The response date can track when the review was actually completed.
This helps your team understand whether submittals are being returned on time and how long reviews are taking.
Log Sections
Log types can include:
Rich text sections
Checklist sections
Unlike document types, log types do not include transmittal item sections.
That is because transmittal items are specific to document workflows, not log tracking workflows.
You can add, remove, rename, and reorder log sections as needed.
Log Type Colors
Like document types, log types can also be assigned colors.
This helps separate RFIs, submittals, supplemental instructions, and other log types when reviewing records.
For example:
RFIs could be green
Submittals could be blue
Supplemental instructions could be orange
Use colors consistently so your team can quickly recognize each type of record.
Editing a Document or Log
Once document and log types are set up, users can create records from those templates.
When creating or editing a document, users select the document type, author, recipient, project, distribution list, and content.
Depending on the sections included in that document type, users may see:
Checkboxes
Transmittal item rows
Quick-fill dropdowns
Quantity fields
Rich text editors
Comment sections
Quick-fill fields allow users to select common text quickly, but users can also type custom text whenever needed.
Rich Text Editing
Rich text fields allow users to format content directly inside the document or log.
Users can:
Create bullet lists
Create numbered lists
Bold text
Underline text
Change text color
Insert tables
Format comments and responses
This gives users flexibility to make documents readable and professional without leaving BaseBuilders.
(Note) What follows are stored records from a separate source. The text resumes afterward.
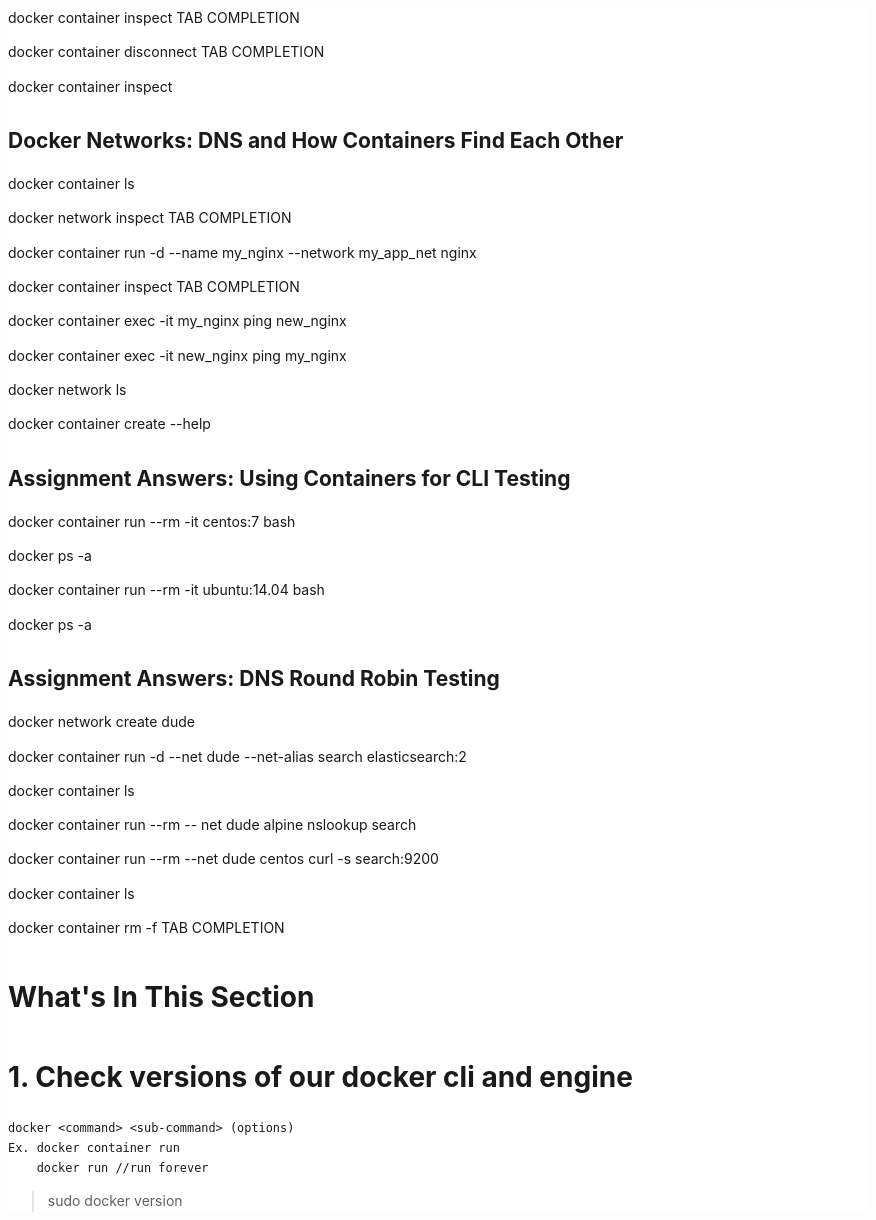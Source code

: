 docker container inspect TAB COMPLETION

docker container disconnect TAB COMPLETION

docker container inspect

## Docker Networks: DNS and How Containers Find Each Other

docker container ls

docker network inspect TAB COMPLETION

docker container run -d --name my_nginx --network my_app_net nginx

docker container inspect TAB COMPLETION

docker container exec -it my_nginx ping new_nginx

docker container exec -it new_nginx ping my_nginx

docker network ls

docker container create --help

## Assignment Answers: Using Containers for CLI Testing

docker container run --rm -it centos:7 bash

docker ps -a

docker container run --rm -it ubuntu:14.04 bash

docker ps -a

## Assignment Answers: DNS Round Robin Testing

docker network create dude

docker container run -d --net dude --net-alias search elasticsearch:2

docker container ls

docker container run --rm -- net dude alpine nslookup search

docker container run --rm --net dude centos curl -s search:9200

docker container ls

docker container rm -f TAB COMPLETION


# What's In This Section
# 1. Check versions of our docker cli and engine
``` 
docker <command> <sub-command> (options)
Ex. docker container run 
    docker run //run forever
```
> sudo docker version
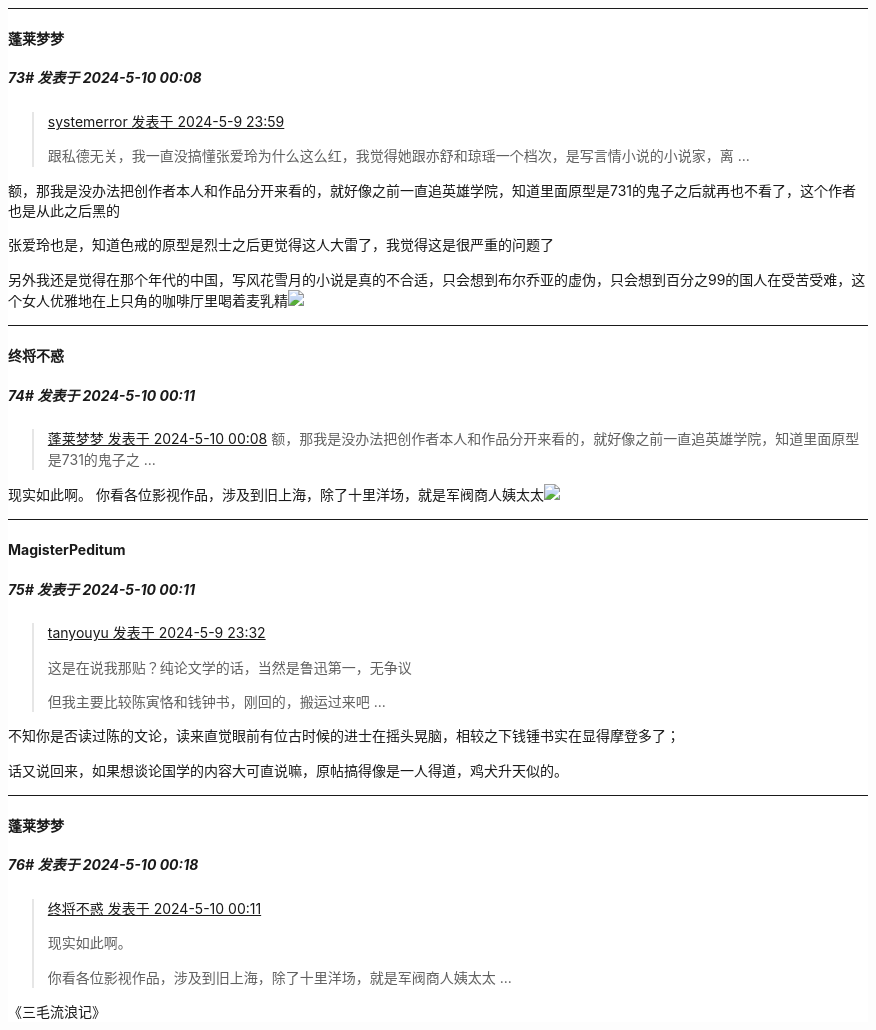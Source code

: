 
*****

####  蓬莱梦梦  
##### 73#       发表于 2024-5-10 00:08

<blockquote><a href="httphttps://bbs.saraba1st.com/2b/forum.php?mod=redirect&amp;goto=findpost&amp;pid=64868037&amp;ptid=2183096" target="_blank">systemerror 发表于 2024-5-9 23:59</a>

跟私德无关，我一直没搞懂张爱玲为什么这么红，我觉得她跟亦舒和琼瑶一个档次，是写言情小说的小说家，离 ...</blockquote>
额，那我是没办法把创作者本人和作品分开来看的，就好像之前一直追英雄学院，知道里面原型是731的鬼子之后就再也不看了，这个作者 也是从此之后黑的

张爱玲也是，知道色戒的原型是烈士之后更觉得这人大雷了，我觉得这是很严重的问题了

另外我还是觉得在那个年代的中国，写风花雪月的小说是真的不合适，只会想到布尔乔亚的虚伪，只会想到百分之99的国人在受苦受难，这个女人优雅地在上只角的咖啡厅里喝着麦乳精<img src="https://static.saraba1st.com/image/smiley/face2017/015.png" referrerpolicy="no-referrer">

*****

####  终将不惑  
##### 74#       发表于 2024-5-10 00:11

<blockquote><a href="httphttps://bbs.saraba1st.com/2b/forum.php?mod=redirect&amp;goto=findpost&amp;pid=64868128&amp;ptid=2183096" target="_blank">蓬莱梦梦 发表于 2024-5-10 00:08</a>
额，那我是没办法把创作者本人和作品分开来看的，就好像之前一直追英雄学院，知道里面原型是731的鬼子之 ...</blockquote>
现实如此啊。
你看各位影视作品，涉及到旧上海，除了十里洋场，就是军阀商人姨太太<img src="https://static.saraba1st.com/image/smiley/face2017/001.png" referrerpolicy="no-referrer">

*****

####  MagisterPeditum  
##### 75#       发表于 2024-5-10 00:11

<blockquote><a href="httphttps://bbs.saraba1st.com/2b/forum.php?mod=redirect&amp;goto=findpost&amp;pid=64867832&amp;ptid=2183096" target="_blank">tanyouyu 发表于 2024-5-9 23:32</a>

这是在说我那贴？纯论文学的话，当然是鲁迅第一，无争议

但我主要比较陈寅恪和钱钟书，刚回的，搬运过来吧 ...</blockquote>
不知你是否读过陈的文论，读来直觉眼前有位古时候的进士在摇头晃脑，相较之下钱锺书实在显得摩登多了；

话又说回来，如果想谈论国学的内容大可直说嘛，原帖搞得像是一人得道，鸡犬升天似的。


*****

####  蓬莱梦梦  
##### 76#       发表于 2024-5-10 00:18

<blockquote><a href="httphttps://bbs.saraba1st.com/2b/forum.php?mod=redirect&amp;goto=findpost&amp;pid=64868141&amp;ptid=2183096" target="_blank">终将不惑 发表于 2024-5-10 00:11</a>

现实如此啊。

你看各位影视作品，涉及到旧上海，除了十里洋场，就是军阀商人姨太太 ...</blockquote>
《三毛流浪记》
Recommended Setup Approach
Start with the document and log types your firm actually uses.
For most A/E firms, a good starting set might include:
Memo
Transmittal
RFI
Submittal Review
Supplemental Instruction
Do not overbuild the system on day one. Set up the core record types first, then add more as your team starts using them.
For each type, decide:
What fields should appear
What labels should be used
Whether a distribution list is needed
Whether default text should prepopulate
Which sections should be included
Whether checklists or rich text sections are needed
What color should identify the type
The goal is not to create paperwork. The goal is to make project communication easier to document, search, and reuse.
Summary
Logs and Docs allow your firm to create structured, searchable project records.
Use Docs for general project communications, such as memos and transmittals.
Use Logs for items that require tracking, due dates, and responses, such as RFIs and submittals.
Each type can be customized with field labels, default text, rich text sections, checklists, transmittal items, footers, tokens, colors, and distribution options.
Set them up around the way your firm already communicates. Once configured, Logs and Docs can help your team keep better project records without relying on scattered emails, folders, or memory.